Saved entries:
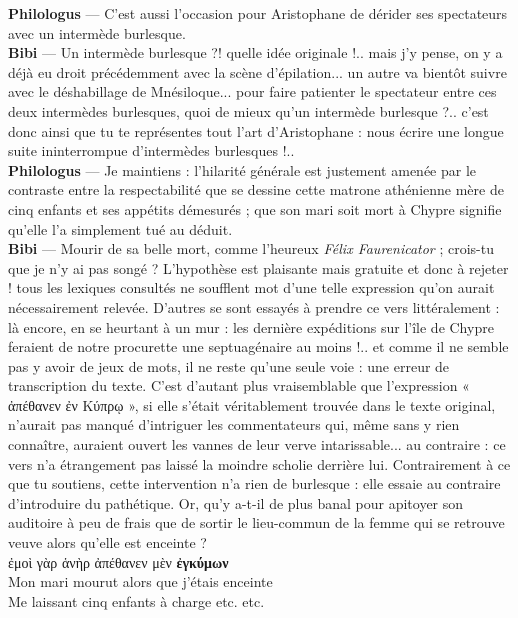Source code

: \documentclass{book}%
\newcommand{\italique}[1]{\textit{#1}}%
\newcommand{\espace}[1]{\hspace{#1}}%
\newlength{\larg}%
\newcommand{\decalageN}[1]{%
\settowidth{\larg}{#1}%
\espace{-\larg}%
}
\newcommand{\perso}[1]{\decalageN{\textbf{#1} --- }\textbf{#1}}%
\begin{document}
\perso{Philologus} — C'est aussi l'occasion pour Aristophane de dérider ses spectateurs avec un intermède burlesque. \\

\perso{Bibi} — Un intermède burlesque ?! quelle idée originale !.. mais j'y pense, on y a déjà eu droit précédemment avec la scène d'épilation... un autre va bientôt suivre avec le déshabillage de Mnésiloque... pour faire patienter le spectateur entre ces deux intermèdes burlesques, quoi de mieux qu'un intermède burlesque ?.. c'est donc ainsi que tu te représentes tout l'art d'Aristophane : nous écrire une longue suite ininterrompue d'intermèdes burlesques !.. \\

\perso{Philologus} — Je maintiens : l'hilarité générale est justement amenée par le contraste entre la respectabilité que se dessine cette matrone athénienne mère de cinq enfants et ses appétits démesurés ; que son mari soit mort à Chypre signifie qu'elle l'a simplement tué au déduit. \\

\perso{Bibi} — Mourir de sa belle mort, comme l'heureux \italique{Félix Faurenicator} ; crois-tu que je n'y ai pas songé ? L'hypothèse est plaisante mais gratuite et donc à rejeter ! tous les lexiques consultés ne soufflent mot d'une telle expression qu'on aurait nécessairement relevée. D'autres se sont essayés à prendre ce vers littéralement : là encore, en se heurtant à un mur : les dernière expéditions sur l'île de Chypre feraient de notre procurette une septuagénaire au moins !.. et comme il ne semble pas y avoir de jeux de mots, il ne reste qu'une seule voie : une erreur de transcription du texte. C'est d'autant plus vraisemblable que l'expression « ἀπέθανεν ἐν Κύπρῳ », si elle s'était véritablement trouvée dans le texte original, n'aurait pas manqué d'intriguer les commentateurs qui, même sans y rien connaître, auraient ouvert les vannes de leur verve intarissable... au contraire : ce vers n'a étrangement pas laissé la moindre scholie derrière lui. Contrairement à ce que tu soutiens, cette intervention n'a rien de burlesque : elle essaie au contraire d'introduire du pathétique. Or, qu'y a-t-il de plus banal pour apitoyer son auditoire à peu de frais que de sortir le lieu-commun de la femme qui se retrouve veuve alors qu'elle est enceinte ? \\
ἐμοὶ γὰρ ἁνὴρ ἀπέθανεν μὲν \textbf{ἐγκύμων} \\
Mon mari mourut alors que j'étais enceinte \\
Me laissant cinq enfants à charge etc. etc. \\
\end{document}
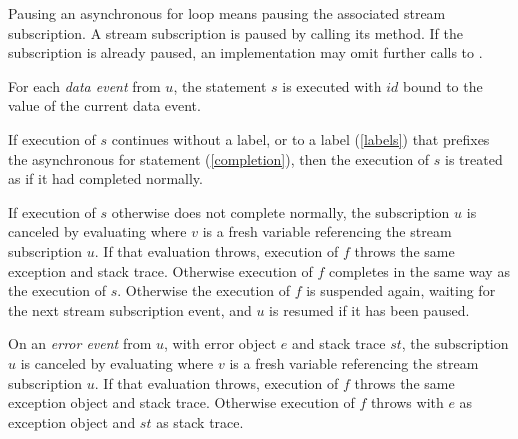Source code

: \documentclass{article}
\begin{document}
Pausing an asynchronous for loop means pausing the associated stream subscription.
A stream subscription is paused by calling its  method.
If the subscription is already paused, an implementation may omit further calls to .


\LMHash{}
For each {\em data event} from $u$,
the statement $s$ is executed with $id$ bound to the value of the current data event.


\LMHash{}
If execution of $s$ continues without a label, or to a label (\ref{labels}) that prefixes the asynchronous for statement (\ref{completion}), then the execution of $s$ is treated as if it had completed normally.

If execution of $s$ otherwise does not complete normally, the subscription $u$ is canceled by evaluating  where $v$ is a fresh variable referencing the stream subscription $u$.
If that evaluation throws,
execution of $f$ throws the same exception and stack trace.
Otherwise execution of $f$ completes in the same way as the execution of $s$.
Otherwise the execution of $f$ is suspended again, waiting for the next stream subscription event, and $u$ is resumed if it has been paused.

\LMHash{}
On an {\em error event} from $u$,
with error object $e$ and stack trace $st$,
the subscription $u$ is canceled by evaluating 
where $v$ is a fresh variable referencing the stream subscription $u$.
If that evaluation throws,
execution of $f$ throws the same exception object and stack trace.
Otherwise execution of $f$ throws with $e$ as exception object and $st$ as stack trace.
\end{document}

WHAT IS NEEDED: Pictures excluded, quote all the data above exactly.

REPLY TO THE EXERCISE:
Source code

: \documentclass{book}%
\newcommand{\italique}[1]{\textit{#1}}%
\newcommand{\espace}[1]{\hspace{#1}}%
\newlength{\larg}%
\newcommand{\decalageN}[1]{%
\settowidth{\larg}{#1}%
\espace{-\larg}%
}
\newcommand{\perso}[1]{\decalageN{\textbf{#1} --- }\textbf{#1}}%
\begin{document}
\perso{Philologus} — C'est aussi l'occasion pour Aristophane de dérider ses spectateurs avec un intermède burlesque. \\

\perso{Bibi} — Un intermède burlesque ?! quelle idée originale !.. mais j'y pense, on y a déjà eu droit précédemment avec la scène d'épilation... un autre va bientôt suivre avec le déshabillage de Mnésiloque... pour faire patienter le spectateur entre ces deux intermèdes burlesques, quoi de mieux qu'un intermède burlesque ?.. c'est donc ainsi que tu te représentes tout l'art d'Aristophane : nous écrire une longue suite ininterrompue d'intermèdes burlesques !.. \\

\perso{Philologus} — Je maintiens : l'hilarité générale est justement amenée par le contraste entre la respectabilité que se dessine cette matrone athénienne mère de cinq enfants et ses appétits démesurés ; que son mari soit mort à Chypre signifie qu'elle l'a simplement tué au déduit. \\

\perso{Bibi} — Mourir de sa belle mort, comme l'heureux \italique{Félix Faurenicator} ; crois-tu que je n'y ai pas songé ? L'hypothèse est plaisante mais gratuite et donc à rejeter ! tous les lexiques consultés ne soufflent mot d'une telle expression qu'on aurait nécessairement relevée. D'autres se sont essayés à prendre ce vers littéralement : là encore, en se heurtant à un mur : les dernière expéditions sur l'île de Chypre feraient de notre procurette une septuagénaire au moins !.. et comme il ne semble pas y avoir de jeux de mots, il ne reste qu'une seule voie : une erreur de transcription du texte. C'est d'autant plus vraisemblable que l'expression « ἀπέθανεν ἐν Κύπρῳ », si elle s'était véritablement trouvée dans le texte original, n'aurait pas manqué d'intriguer les commentateurs qui, même sans y rien connaître, auraient ouvert les vannes de leur verve intarissable... au contraire : ce vers n'a étrangement pas laissé la moindre scholie derrière lui. Contrairement à ce que tu soutiens, cette intervention n'a rien de burlesque : elle essaie au contraire d'introduire du pathétique. Or, qu'y a-t-il de plus banal pour apitoyer son auditoire à peu de frais que de sortir le lieu-commun de la femme qui se retrouve veuve alors qu'elle est enceinte ? \\
ἐμοὶ γὰρ ἁνὴρ ἀπέθανεν μὲν \textbf{ἐγκύμων} \\
Mon mari mourut alors que j'étais enceinte \\
Me laissant cinq enfants à charge etc. etc. \\
\end{document}
Source code

: \documentclass{article}
\begin{document}
Pausing an asynchronous for loop means pausing the associated stream subscription.
A stream subscription is paused by calling its  method.
If the subscription is already paused, an implementation may omit further calls to .


\LMHash{}
For each {\em data event} from $u$,
the statement $s$ is executed with $id$ bound to the value of the current data event.


\LMHash{}
If execution of $s$ continues without a label, or to a label (\ref{labels}) that prefixes the asynchronous for statement (\ref{completion}), then the execution of $s$ is treated as if it had completed normally.

If execution of $s$ otherwise does not complete normally, the subscription $u$ is canceled by evaluating  where $v$ is a fresh variable referencing the stream subscription $u$.
If that evaluation throws,
execution of $f$ throws the same exception and stack trace.
Otherwise execution of $f$ completes in the same way as the execution of $s$.
Otherwise the execution of $f$ is suspended again, waiting for the next stream subscription event, and $u$ is resumed if it has been paused.

\LMHash{}
On an {\em error event} from $u$,
with error object $e$ and stack trace $st$,
the subscription $u$ is canceled by evaluating 
where $v$ is a fresh variable referencing the stream subscription $u$.
If that evaluation throws,
execution of $f$ throws the same exception object and stack trace.
Otherwise execution of $f$ throws with $e$ as exception object and $st$ as stack trace.
\end{document}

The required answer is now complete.